この文春記事から読むに、中川さんという人は学力はかなりあったけれど、

それ以上にキャラクターが面白い方だと思いました。

 

志望大学を「占いの結果で」京都府立医科大学に決めたことや、

医大で成績が悪く、学長から直々に呼び出されて注意を受けながら、スレスレで留年を乗り切ったネタを自慢に変えていたあたり。

何とも面白い方だと思います。

「神童」「秀才」などと割り切ってしまうのはもったいないぐらいの人だったと思います。

 

高校入試前、大学入試前など「やらなきゃならない」時には猛烈に勉強して

なんとか切り抜けて結果(県内一の進学校合格と、医学部合格)を出す一方で、

学校などで皆とワイワイやることも好きで、文化祭準備など頼まれなくても頑張って徹夜してしまうタイプ。

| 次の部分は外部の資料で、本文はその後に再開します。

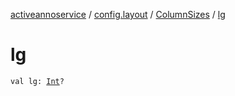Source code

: [activeannoservice](../../index.md) / [config.layout](../index.md) / [ColumnSizes](index.md) / [lg](./lg.md)

# lg

`val lg: `[`Int`](https://kotlinlang.org/api/latest/jvm/stdlib/kotlin/-int/index.html)`?`
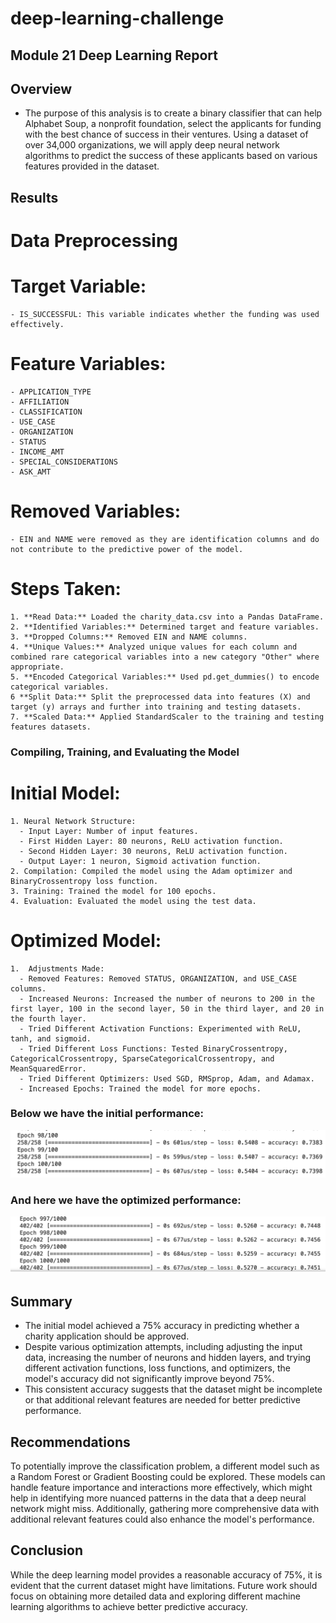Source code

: # deep-learning-challenge
## Module 21 Deep Learning Report

## Overview
* The purpose of this analysis is to create a binary classifier that can help Alphabet Soup, a nonprofit foundation, select the applicants for funding with the best chance of success in their ventures. Using a dataset of over 34,000 organizations, we will apply deep neural network algorithms to predict the success of these applicants based on various features provided in the dataset.


## Results
# Data Preprocessing
  # Target Variable:
    - IS_SUCCESSFUL: This variable indicates whether the funding was used effectively.
  # Feature Variables:
    - APPLICATION_TYPE
    - AFFILIATION
    - CLASSIFICATION
    - USE_CASE
    - ORGANIZATION
    - STATUS
    - INCOME_AMT
    - SPECIAL_CONSIDERATIONS
    - ASK_AMT
  # Removed Variables:
    - EIN and NAME were removed as they are identification columns and do not contribute to the predictive power of the model.
  # Steps Taken:
    1. **Read Data:** Loaded the charity_data.csv into a Pandas DataFrame.
    2. **Identified Variables:** Determined target and feature variables.
    3. **Dropped Columns:** Removed EIN and NAME columns.
    4. **Unique Values:** Analyzed unique values for each column and combined rare categorical variables into a new category "Other" where appropriate.
    5. **Encoded Categorical Variables:** Used pd.get_dummies() to encode categorical variables.
    6 **Split Data:** Split the preprocessed data into features (X) and target (y) arrays and further into training and testing datasets.
    7. **Scaled Data:** Applied StandardScaler to the training and testing features datasets.

### Compiling, Training, and Evaluating the Model

  # Initial Model:
    1. Neural Network Structure:
      - Input Layer: Number of input features.
      - First Hidden Layer: 80 neurons, ReLU activation function.
      - Second Hidden Layer: 30 neurons, ReLU activation function.
      - Output Layer: 1 neuron, Sigmoid activation function.
    2. Compilation: Compiled the model using the Adam optimizer and BinaryCrossentropy loss function.
    3. Training: Trained the model for 100 epochs.
    4. Evaluation: Evaluated the model using the test data.

  # Optimized Model:
    1.  Adjustments Made:
      - Removed Features: Removed STATUS, ORGANIZATION, and USE_CASE columns.
      - Increased Neurons: Increased the number of neurons to 200 in the first layer, 100 in the second layer, 50 in the third layer, and 20 in the fourth layer.
      - Tried Different Activation Functions: Experimented with ReLU, tanh, and sigmoid.
      - Tried Different Loss Functions: Tested BinaryCrossentropy, CategoricalCrossentropy, SparseCategoricalCrossentropy, and MeanSquaredError.
      - Tried Different Optimizers: Used SGD, RMSprop, Adam, and Adamax.
      - Increased Epochs: Trained the model for more epochs.

### Below we have the initial performance:
<img title="a title" alt="Alt text" src="./Screenshot2.png">

### And here we have the optimized performance:
<img title="a title" alt="Alt text" src="./Screenshot1.png">

## Summary
  - The initial model achieved a 75% accuracy in predicting whether a charity application should be approved.
  - Despite various optimization attempts, including adjusting the input data, increasing the number of neurons and hidden layers, and trying different activation functions, loss functions, and optimizers, the model's accuracy did not significantly improve beyond 75%.
  - This consistent accuracy suggests that the dataset might be incomplete or that additional relevant features are needed for better predictive performance.

## Recommendations
  To potentially improve the classification problem, a different model such as a Random Forest or Gradient Boosting could be explored. These models can handle feature importance and interactions more effectively, which might help in identifying more nuanced patterns in the data that a deep neural network might miss. Additionally, gathering more comprehensive data with additional relevant features could also enhance the model's performance.

## Conclusion
  While the deep learning model provides a reasonable accuracy of 75%, it is evident that the current dataset might have limitations. Future work should focus on obtaining more detailed data and exploring different machine learning algorithms to achieve better predictive accuracy.


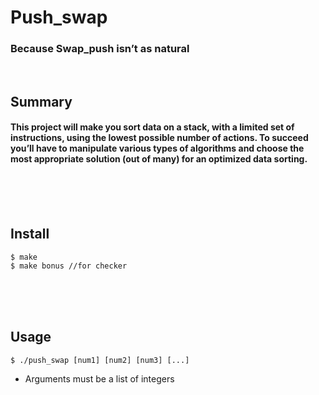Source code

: # Push_swap
### Because Swap_push isn’t as natural
<br/>

## Summary
#### This project will make you sort data on a stack, with a limited set of instructions, using the lowest possible number of actions. To succeed you’ll have to manipulate various types of algorithms and choose the most appropriate solution (out of many) for an optimized data sorting.
<br/><br/><br/>

## Install
	$ make
	$ make bonus //for checker
<br/><br/><br/>

## Usage
	$ ./push_swap [num1] [num2] [num3] [...]
* Arguments must be a list of integers
<br/>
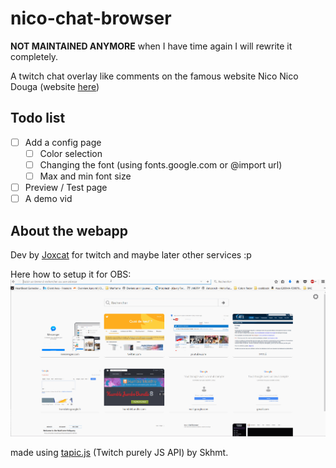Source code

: # nico-chat-browser
**NOT MAINTAINED ANYMORE** when I have time again I will rewrite it completely.

A twitch chat overlay like comments on the famous website Nico Nico Douga (website [here](http://nico.kuro.ml/))

## Todo list
- [ ] Add a config page
  - [ ] Color selection
  - [ ] Changing the font (using fonts.google.com or @import url)
  - [ ] Max and min font size
- [ ] Preview / Test page
- [ ] A demo vid

## About the webapp
Dev by [Joxcat](http://twitter.com/blackksoulls) for twitch and maybe later other services :p

Here how to setup it for OBS:
![Setup](setup.gif)

made using [tapic.js](https://github.com/Skhmt/tapic.js/) (Twitch purely JS API) by Skhmt.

紋切り型に「秀才」「神童」と断ずるにはあまりにもったいない人物だと思います。

 

中川さん本人は、「勉強は追い込まれてからやれば何とかなる」と思っていたように

私は思います。

医学部卒業、医師国家試験までは、最後は騙し騙しだったかもしれないけど乗り切って来られた。

それがどうにもならなくなってしまって、限界状況をついに迎えてしまったのが、

大阪鉄道病院での研修医時代ではなかったのではないでしょうか。